要するにわたしはエルがアルを奪っていくのではないかと恐れているのだ。
「フリッカ、大丈夫?」
「え? え、ええ、問題ありませんよ」
自己嫌悪に苛まされているわたしにエルが心配そうな表情で声を掛けてくれた。
その優しさに対してさえもモヤモヤしてしまう。このままではダメだ。
「……エル。ちょっと、獣王の事とは別に話がしたいんだけど、いい?」
「え? う、うん。もちろん!」
「ありがとう」
呆れられるかもしれない。怒られるかもしれない。引かれるかもしれない。
だけど、わたしの中に生まれた嫉妬心はわたしの意思だけでどうにか出来るものではない気がした。
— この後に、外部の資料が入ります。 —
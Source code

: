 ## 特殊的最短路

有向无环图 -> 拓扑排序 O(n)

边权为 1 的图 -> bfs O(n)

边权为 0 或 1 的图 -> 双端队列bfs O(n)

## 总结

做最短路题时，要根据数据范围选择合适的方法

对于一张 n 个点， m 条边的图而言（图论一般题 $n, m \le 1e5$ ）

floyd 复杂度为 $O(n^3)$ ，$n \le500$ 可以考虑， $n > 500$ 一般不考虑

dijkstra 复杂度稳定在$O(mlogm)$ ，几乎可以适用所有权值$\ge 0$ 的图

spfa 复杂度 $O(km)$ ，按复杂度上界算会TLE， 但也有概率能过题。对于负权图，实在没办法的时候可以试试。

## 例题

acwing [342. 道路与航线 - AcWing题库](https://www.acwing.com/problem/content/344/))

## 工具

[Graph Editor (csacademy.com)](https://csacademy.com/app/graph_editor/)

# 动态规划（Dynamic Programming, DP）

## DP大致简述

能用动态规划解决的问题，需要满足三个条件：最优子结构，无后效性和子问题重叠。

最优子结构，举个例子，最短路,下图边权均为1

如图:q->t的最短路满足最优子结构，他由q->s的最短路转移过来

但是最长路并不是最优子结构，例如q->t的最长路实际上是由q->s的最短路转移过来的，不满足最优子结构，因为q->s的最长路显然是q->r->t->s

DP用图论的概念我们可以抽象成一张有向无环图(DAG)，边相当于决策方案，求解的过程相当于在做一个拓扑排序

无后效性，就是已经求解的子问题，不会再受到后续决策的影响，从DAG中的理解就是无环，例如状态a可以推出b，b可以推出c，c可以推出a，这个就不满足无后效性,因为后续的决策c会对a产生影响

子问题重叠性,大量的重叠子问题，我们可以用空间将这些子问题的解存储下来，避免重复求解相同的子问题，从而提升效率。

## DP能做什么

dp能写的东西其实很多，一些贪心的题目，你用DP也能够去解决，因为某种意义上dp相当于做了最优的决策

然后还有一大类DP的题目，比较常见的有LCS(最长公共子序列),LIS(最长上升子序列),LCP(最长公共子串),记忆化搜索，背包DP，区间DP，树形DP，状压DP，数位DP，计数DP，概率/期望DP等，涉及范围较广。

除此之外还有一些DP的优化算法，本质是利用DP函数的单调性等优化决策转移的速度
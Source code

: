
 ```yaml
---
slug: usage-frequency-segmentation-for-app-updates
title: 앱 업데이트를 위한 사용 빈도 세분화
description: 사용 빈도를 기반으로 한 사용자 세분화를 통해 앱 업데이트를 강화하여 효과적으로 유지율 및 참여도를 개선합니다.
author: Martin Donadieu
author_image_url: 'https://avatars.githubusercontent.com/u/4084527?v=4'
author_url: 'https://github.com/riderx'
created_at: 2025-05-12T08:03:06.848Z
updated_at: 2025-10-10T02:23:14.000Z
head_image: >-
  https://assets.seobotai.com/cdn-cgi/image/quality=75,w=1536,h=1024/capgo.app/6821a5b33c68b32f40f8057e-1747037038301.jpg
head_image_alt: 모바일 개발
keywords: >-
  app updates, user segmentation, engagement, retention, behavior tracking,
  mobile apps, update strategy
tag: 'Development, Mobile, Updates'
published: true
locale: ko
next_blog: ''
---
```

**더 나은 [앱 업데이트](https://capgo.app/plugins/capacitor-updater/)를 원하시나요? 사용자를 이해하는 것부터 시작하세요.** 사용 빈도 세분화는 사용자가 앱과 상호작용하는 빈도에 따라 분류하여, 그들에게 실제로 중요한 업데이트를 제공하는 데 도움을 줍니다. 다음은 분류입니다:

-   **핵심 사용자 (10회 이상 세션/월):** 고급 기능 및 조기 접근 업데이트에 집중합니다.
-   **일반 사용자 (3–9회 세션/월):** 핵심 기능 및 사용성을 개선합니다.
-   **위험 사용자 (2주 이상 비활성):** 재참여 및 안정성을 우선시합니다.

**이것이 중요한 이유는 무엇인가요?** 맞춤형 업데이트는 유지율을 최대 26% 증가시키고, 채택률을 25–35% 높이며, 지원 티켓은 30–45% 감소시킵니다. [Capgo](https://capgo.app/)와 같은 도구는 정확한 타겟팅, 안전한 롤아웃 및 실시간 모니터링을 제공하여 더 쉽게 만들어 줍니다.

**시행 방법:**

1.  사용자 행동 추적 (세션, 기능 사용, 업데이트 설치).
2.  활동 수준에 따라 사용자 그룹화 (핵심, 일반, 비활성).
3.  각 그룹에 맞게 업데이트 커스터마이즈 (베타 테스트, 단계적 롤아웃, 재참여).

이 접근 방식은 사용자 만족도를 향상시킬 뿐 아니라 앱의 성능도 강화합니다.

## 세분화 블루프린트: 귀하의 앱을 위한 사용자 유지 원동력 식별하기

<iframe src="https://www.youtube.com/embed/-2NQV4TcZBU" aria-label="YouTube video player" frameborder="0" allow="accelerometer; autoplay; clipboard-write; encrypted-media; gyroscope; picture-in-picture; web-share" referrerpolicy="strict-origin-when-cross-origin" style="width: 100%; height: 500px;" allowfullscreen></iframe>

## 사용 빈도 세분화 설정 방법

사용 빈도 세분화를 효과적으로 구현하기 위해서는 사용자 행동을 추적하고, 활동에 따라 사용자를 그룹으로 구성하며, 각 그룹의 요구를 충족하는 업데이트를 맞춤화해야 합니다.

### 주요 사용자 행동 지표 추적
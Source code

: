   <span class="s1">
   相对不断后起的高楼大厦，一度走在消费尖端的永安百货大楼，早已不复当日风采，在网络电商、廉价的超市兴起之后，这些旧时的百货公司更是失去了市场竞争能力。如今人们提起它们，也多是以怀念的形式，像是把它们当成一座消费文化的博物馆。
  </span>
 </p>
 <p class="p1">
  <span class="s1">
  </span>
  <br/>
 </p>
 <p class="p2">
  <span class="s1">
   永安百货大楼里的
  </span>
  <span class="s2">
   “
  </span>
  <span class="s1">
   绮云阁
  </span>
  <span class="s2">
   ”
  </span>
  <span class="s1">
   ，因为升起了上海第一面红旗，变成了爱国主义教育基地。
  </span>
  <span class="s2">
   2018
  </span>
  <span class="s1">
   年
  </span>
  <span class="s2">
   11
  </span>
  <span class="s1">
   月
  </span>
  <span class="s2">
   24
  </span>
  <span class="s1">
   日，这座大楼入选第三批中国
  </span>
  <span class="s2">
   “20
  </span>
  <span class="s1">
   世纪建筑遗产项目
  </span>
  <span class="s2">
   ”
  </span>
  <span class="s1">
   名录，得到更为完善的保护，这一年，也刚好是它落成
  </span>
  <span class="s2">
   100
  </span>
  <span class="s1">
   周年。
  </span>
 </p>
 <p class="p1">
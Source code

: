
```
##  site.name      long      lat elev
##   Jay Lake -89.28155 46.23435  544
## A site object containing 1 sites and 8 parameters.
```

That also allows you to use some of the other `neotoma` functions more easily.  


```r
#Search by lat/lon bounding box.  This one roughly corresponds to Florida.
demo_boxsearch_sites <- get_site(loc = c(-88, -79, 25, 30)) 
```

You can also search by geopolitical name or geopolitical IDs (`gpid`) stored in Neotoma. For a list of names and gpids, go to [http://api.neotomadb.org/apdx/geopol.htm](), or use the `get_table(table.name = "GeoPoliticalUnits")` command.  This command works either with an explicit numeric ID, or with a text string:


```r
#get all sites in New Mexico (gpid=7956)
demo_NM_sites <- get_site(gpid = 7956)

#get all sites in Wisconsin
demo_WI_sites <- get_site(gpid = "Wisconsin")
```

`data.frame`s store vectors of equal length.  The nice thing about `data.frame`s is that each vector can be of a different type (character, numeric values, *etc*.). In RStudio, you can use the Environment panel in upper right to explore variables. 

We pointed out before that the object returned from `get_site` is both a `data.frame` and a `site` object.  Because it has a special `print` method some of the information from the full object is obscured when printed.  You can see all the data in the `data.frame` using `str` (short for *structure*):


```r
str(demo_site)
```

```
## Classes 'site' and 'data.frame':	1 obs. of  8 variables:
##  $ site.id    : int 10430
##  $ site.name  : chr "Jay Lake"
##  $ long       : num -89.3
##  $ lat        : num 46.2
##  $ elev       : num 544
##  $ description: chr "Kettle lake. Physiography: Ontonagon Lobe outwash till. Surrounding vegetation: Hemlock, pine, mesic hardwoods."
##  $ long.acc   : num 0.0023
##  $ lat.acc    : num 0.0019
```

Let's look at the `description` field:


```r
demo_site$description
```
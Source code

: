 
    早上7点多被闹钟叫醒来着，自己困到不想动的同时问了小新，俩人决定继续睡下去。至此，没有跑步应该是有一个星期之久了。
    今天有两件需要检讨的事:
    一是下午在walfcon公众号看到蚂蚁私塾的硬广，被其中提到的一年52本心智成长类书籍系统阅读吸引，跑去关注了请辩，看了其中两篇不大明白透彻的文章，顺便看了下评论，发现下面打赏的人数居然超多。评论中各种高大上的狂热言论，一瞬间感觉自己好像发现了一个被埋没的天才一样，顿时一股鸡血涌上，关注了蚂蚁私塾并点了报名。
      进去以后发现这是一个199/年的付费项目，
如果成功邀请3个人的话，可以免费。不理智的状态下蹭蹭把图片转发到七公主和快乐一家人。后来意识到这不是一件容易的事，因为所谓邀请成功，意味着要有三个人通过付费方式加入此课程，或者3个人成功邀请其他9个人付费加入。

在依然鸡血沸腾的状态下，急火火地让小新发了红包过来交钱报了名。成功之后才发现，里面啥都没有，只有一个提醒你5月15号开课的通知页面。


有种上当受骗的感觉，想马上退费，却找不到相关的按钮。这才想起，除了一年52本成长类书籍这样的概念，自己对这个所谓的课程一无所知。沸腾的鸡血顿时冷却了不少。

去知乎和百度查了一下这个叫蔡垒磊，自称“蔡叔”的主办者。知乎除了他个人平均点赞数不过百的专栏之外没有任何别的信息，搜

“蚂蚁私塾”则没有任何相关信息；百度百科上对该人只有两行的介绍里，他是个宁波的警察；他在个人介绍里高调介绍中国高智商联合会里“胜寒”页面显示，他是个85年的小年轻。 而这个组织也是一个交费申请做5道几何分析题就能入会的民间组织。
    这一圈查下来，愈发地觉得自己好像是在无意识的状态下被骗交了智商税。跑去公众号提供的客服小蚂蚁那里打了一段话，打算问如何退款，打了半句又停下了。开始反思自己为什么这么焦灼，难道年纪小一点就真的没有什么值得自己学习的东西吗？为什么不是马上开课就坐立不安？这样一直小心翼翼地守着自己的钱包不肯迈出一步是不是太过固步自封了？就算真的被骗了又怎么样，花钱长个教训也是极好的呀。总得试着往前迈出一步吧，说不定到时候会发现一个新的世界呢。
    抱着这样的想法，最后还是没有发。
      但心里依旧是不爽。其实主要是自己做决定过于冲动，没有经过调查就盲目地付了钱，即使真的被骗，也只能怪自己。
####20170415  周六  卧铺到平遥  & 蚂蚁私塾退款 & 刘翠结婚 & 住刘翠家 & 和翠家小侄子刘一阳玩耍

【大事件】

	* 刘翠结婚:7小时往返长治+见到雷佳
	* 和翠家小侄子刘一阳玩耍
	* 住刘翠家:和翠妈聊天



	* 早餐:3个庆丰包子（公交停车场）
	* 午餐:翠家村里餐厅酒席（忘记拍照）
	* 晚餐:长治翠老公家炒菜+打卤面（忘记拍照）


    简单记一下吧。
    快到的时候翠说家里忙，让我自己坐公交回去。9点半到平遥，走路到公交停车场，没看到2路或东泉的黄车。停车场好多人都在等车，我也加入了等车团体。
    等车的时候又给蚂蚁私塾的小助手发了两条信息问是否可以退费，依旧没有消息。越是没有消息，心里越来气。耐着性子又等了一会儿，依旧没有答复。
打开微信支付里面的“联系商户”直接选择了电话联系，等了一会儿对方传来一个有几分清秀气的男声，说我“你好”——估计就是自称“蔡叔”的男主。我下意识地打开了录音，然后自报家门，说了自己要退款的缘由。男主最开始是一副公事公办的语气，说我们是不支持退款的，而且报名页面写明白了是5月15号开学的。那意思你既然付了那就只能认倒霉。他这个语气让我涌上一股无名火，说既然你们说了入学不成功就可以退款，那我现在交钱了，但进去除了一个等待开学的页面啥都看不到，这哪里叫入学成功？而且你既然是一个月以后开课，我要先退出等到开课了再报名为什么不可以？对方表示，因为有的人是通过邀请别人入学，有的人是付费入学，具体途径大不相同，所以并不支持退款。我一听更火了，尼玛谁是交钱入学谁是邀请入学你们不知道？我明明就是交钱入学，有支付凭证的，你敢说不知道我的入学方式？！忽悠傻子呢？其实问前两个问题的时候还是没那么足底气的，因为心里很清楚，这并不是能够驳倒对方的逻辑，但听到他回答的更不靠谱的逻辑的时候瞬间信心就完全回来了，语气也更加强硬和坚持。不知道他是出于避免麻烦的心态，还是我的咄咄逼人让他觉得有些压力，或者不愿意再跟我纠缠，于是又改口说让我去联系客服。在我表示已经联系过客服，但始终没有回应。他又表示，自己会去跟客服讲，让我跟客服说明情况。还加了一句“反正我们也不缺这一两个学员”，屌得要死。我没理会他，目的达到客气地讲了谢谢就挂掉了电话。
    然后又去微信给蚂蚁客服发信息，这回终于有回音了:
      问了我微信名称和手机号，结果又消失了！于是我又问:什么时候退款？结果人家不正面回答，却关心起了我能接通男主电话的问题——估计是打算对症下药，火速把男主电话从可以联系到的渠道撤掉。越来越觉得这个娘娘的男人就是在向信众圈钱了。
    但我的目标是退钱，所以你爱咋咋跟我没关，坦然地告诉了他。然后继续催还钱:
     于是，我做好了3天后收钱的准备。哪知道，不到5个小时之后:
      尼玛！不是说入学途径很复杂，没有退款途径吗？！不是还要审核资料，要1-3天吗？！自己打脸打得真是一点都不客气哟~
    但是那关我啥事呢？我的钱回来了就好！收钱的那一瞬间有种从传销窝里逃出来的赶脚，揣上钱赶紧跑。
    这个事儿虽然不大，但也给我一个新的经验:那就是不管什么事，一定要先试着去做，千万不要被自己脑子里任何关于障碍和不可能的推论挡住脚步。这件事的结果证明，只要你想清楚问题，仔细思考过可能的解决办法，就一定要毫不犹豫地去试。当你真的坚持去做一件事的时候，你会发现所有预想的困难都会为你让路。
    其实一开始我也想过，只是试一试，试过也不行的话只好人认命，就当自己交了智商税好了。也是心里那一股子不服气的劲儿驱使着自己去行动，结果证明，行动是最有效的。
彼女を知っている。それだけで我を忘れかけるほど、わたしは嫉妬深いようだから、その嫉妬の炎を彼女に向けてしまう前に話がしたい。
別にアルを取らないで欲しいとか言う気はない。ただ、わたしの心を知っておいて欲しい。
そうしなければ、きっと、わたしはいつまで経ってもエルと昔のような関係に戻れない気がするから。